Because God is holy the utmost reverence befits our approaches unto Him. "God is greatly to be feared in the assembly of the saints, and to be had in reverence of all those who are about Him" (Psalm 89:7). Then "Exalt the Lord our God, and worship at His footstool; He is holy" (Psalm 99:5). Yes, "at His footstool," in the lowest posture of humility, prostrate before Him. When Moses would approach unto the burning bush, God said, "Take off your shoes from your feet" (Exodus 3:5). He is to be served "with fear" (Psalm 2:1 1). Of Israel His demand was, "I will show Myself holy among those who are near me. I will be glorified before all the people." (Leviticus 10:3). The more our hearts are awed by His ineffable holiness, the more acceptable will be our approaches unto Him.

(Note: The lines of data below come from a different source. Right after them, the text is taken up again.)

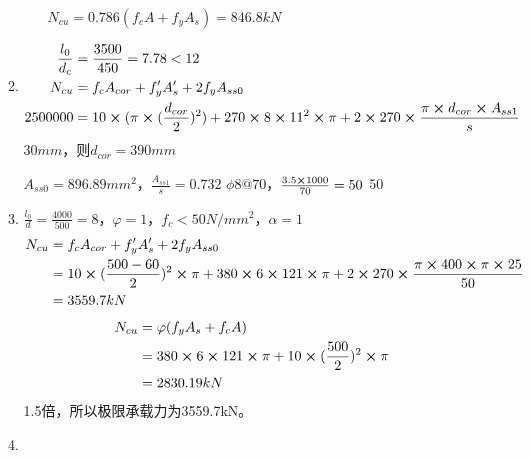 \documentclass{article}
\begin{document}
\begin{enumerate}
\begin{enumerate}[1.]
\begin{enumerate}
                              \par$N_{cu}=0.786(f_cA+f_yA_s)=846.8kN$
                    \end{enumerate}
              \item \begin{align*}
                        \frac{l_0}{d_c} & =\frac{3500}{450}=7.78<12                                                                                                         \\
                        N_{cu}          & =f_cA_{cor}+f_y^{\prime}A_s^{\prime}+2f_yA_{ss0}                                                                                  \\
                        2500000         & =10\cross(\pi\cross(\frac{d_{cor}}{2})^2)+270\cross8\cross11^2\cross\pi+2\cross270\cross\frac{\pi\cross d_{cor}\cross A_{ss1}}{s}
                    \end{align*}
                    $30mm$，则$d_{cor}=390mm$
                    \par$A_{ss0}=896.89mm^2$，$\frac{A_{ss1}}{s}=0.732$
                    $\phi8@70$，$\frac{3.5\cross1000}{70}=50$
                    $50$
              \item $\frac{l_0}{d}=\frac{4000}{500}=8$，$\varphi=1$，$f_c<50N/mm^2$，$\alpha=1$
                    \begin{align*}
                        N_{cu} & =f_cA_{cor}+f_y^{\prime}A_s^{\prime}+2f_yA_{ss0}                                                                             \\
                               & =10\cross(\frac{500-60}{2})^2\cross\pi+380\cross6\cross121\cross\pi+2\cross270\cross\frac{\pi\cross400\cross\pi\cross25}{50} \\
                               & =3559.7kN
                    \end{align*}
                    \begin{align*}
                        N_{cu} & =\varphi(f_yA_s+f_cA)                                            \\
                               & =380\cross6\cross121\cross\pi+10\cross(\frac{500}{2})^2\cross\pi \\
                               & =2830.19kN
                    \end{align*}
                    1.5倍，所以极限承载力为3559.7kN。
              \item \begin{align*}

\end{align*}
\end{enumerate}
\end{enumerate}
\end{document}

Because God is holy, we should desire to be conformed to Him. His commandment is, "Be holy, for I am holy" (1 Peter 1:16). We are not bidden to be omnipotent or omniscient as God is, but "as the One who called you is holy, you also are to be holy in all your conduct" (1 Peter 1:15).

"This is the prime way of honoring God. We do not so glorify God by elevated admirations, or eloquent expressions, or pompous services for Him—as when we aspire to a conversing with Him with unstained spirits, and live to Him in living like Him" (Charnock).

Then as God alone is the Source and Fount of holiness, let us earnestly seek holiness from Him. Let our daily prayer be that He may "sanctify us wholly; and our whole spirit and soul and body be preserved blameless unto the coming of our Lord Jesus Christ" (1 Thessalonians 5:23).